- [Problem to solve]: Every line from the start of the data through the line containing "for the scope" should be retyped exactly; the pictures should not.
....................
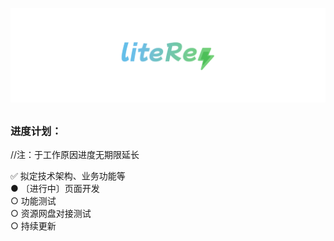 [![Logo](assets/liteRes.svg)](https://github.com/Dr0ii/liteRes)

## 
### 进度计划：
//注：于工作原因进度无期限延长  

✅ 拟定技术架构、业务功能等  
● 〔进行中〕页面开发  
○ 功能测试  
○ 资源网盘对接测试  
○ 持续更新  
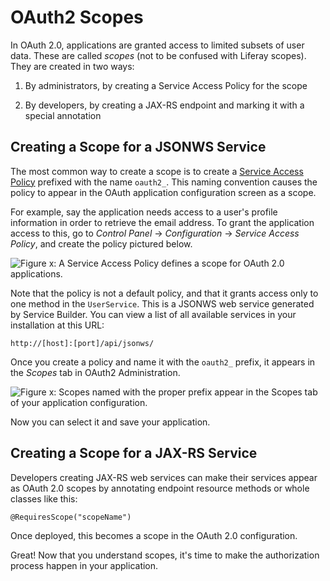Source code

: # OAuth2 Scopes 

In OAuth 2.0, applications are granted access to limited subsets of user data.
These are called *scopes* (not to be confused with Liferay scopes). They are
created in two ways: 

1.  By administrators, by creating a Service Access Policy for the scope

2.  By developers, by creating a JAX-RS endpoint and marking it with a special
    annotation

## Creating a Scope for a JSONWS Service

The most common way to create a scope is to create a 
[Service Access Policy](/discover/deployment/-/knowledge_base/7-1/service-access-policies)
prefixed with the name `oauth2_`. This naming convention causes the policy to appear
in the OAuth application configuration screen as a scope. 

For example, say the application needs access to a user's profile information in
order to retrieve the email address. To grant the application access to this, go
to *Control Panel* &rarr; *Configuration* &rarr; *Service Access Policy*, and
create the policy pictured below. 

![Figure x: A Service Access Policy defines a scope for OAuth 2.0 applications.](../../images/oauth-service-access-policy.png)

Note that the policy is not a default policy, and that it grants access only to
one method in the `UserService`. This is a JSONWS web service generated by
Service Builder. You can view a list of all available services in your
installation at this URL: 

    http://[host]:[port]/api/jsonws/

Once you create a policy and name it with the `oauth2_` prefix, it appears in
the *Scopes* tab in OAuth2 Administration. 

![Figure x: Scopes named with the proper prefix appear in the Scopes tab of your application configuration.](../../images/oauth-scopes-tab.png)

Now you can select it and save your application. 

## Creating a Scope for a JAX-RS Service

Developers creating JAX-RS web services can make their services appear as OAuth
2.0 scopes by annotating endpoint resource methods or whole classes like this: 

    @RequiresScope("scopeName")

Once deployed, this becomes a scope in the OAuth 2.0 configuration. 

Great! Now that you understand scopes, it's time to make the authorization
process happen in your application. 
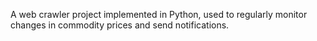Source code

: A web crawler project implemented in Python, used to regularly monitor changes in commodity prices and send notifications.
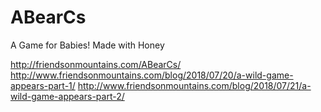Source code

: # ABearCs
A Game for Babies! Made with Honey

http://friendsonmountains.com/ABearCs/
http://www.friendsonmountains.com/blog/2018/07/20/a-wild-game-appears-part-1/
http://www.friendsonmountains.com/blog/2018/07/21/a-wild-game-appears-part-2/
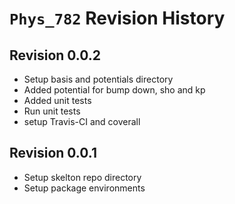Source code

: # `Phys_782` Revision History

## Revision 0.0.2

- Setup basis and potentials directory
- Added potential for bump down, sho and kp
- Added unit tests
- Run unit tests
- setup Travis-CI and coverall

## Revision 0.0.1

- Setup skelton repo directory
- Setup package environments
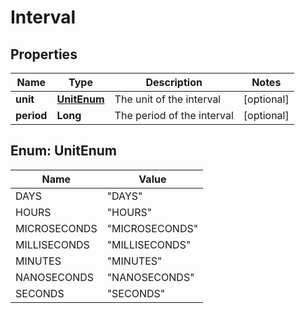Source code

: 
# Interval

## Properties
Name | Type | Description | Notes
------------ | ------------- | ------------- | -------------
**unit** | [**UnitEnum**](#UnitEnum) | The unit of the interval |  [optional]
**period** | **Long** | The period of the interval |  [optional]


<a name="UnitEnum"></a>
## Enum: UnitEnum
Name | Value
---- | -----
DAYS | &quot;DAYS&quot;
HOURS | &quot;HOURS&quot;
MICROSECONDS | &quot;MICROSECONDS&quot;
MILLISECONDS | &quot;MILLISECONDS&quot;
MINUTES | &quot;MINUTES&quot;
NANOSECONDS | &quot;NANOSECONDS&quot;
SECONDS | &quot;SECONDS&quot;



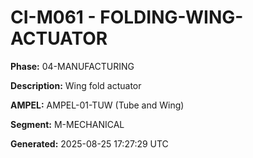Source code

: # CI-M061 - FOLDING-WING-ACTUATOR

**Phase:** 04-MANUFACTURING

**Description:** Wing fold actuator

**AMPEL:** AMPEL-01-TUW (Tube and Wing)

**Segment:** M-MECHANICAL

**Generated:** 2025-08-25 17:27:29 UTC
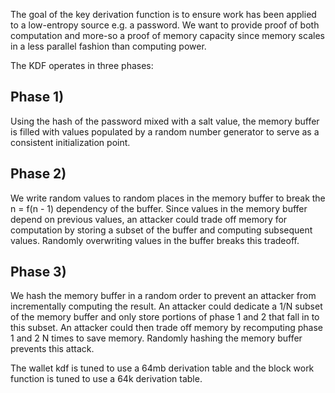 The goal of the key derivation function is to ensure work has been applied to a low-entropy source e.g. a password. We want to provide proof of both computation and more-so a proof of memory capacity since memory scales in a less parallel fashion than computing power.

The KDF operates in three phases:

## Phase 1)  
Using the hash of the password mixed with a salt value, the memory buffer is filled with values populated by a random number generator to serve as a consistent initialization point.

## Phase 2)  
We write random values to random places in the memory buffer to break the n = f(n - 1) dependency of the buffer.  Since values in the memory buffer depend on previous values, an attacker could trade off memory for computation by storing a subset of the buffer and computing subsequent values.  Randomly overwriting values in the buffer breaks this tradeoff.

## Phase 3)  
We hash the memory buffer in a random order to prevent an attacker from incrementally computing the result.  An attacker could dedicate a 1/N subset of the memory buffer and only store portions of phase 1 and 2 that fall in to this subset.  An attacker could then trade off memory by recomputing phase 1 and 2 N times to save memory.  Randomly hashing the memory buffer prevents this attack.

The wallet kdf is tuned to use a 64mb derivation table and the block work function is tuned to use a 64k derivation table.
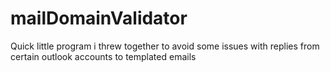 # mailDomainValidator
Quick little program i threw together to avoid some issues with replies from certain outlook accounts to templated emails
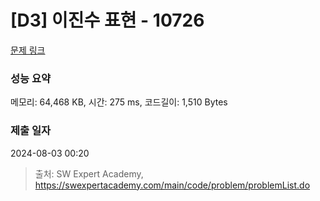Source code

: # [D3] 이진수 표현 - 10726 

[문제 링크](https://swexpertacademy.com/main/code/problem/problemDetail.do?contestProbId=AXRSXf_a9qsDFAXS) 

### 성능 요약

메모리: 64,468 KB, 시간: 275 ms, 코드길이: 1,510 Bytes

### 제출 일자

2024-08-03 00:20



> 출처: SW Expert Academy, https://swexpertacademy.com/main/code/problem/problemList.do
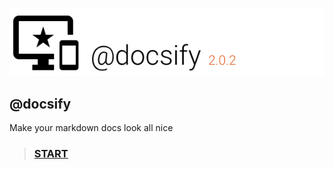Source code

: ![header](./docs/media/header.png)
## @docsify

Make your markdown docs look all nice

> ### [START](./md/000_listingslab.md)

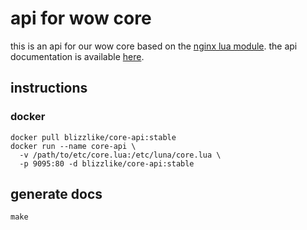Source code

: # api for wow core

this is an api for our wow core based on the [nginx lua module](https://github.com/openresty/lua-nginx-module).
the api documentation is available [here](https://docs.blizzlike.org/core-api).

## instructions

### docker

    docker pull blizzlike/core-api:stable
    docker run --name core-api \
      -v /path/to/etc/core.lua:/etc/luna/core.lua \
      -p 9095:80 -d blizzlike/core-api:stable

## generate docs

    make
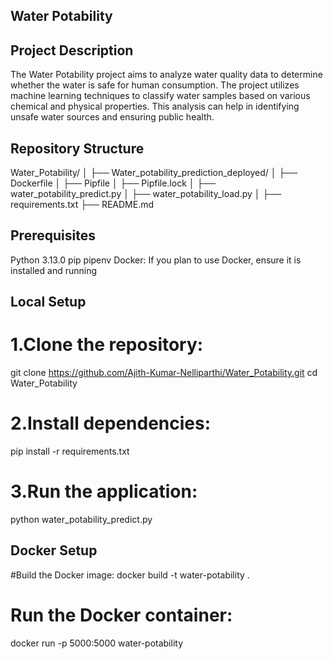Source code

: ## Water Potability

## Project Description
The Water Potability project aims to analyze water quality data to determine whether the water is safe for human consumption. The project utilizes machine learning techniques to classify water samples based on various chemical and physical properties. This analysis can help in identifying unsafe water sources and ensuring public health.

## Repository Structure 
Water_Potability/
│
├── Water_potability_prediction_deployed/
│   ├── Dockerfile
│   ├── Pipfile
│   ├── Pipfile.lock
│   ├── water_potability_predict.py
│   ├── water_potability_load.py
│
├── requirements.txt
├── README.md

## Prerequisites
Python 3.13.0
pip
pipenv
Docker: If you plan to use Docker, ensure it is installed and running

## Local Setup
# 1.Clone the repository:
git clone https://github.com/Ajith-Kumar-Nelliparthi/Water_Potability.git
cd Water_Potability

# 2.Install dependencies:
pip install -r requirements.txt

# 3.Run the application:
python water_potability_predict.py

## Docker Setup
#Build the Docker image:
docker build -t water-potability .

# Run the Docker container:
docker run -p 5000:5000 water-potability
....................
- [Reply to the exercise]:
 [![Logo](assets/liteRes.svg)](https://github.com/Dr0ii/liteRes)

## 
### 进度计划：
//注：于工作原因进度无期限延长  

✅ 拟定技术架构、业务功能等  
● 〔进行中〕页面开发  
○ 功能测试  
○ 资源网盘对接测试  
○ 持续更新  
Source code

: # OAuth2 Scopes 

In OAuth 2.0, applications are granted access to limited subsets of user data.
These are called *scopes* (not to be confused with Liferay scopes). They are
created in two ways: 

1.  By administrators, by creating a Service Access Policy for the scope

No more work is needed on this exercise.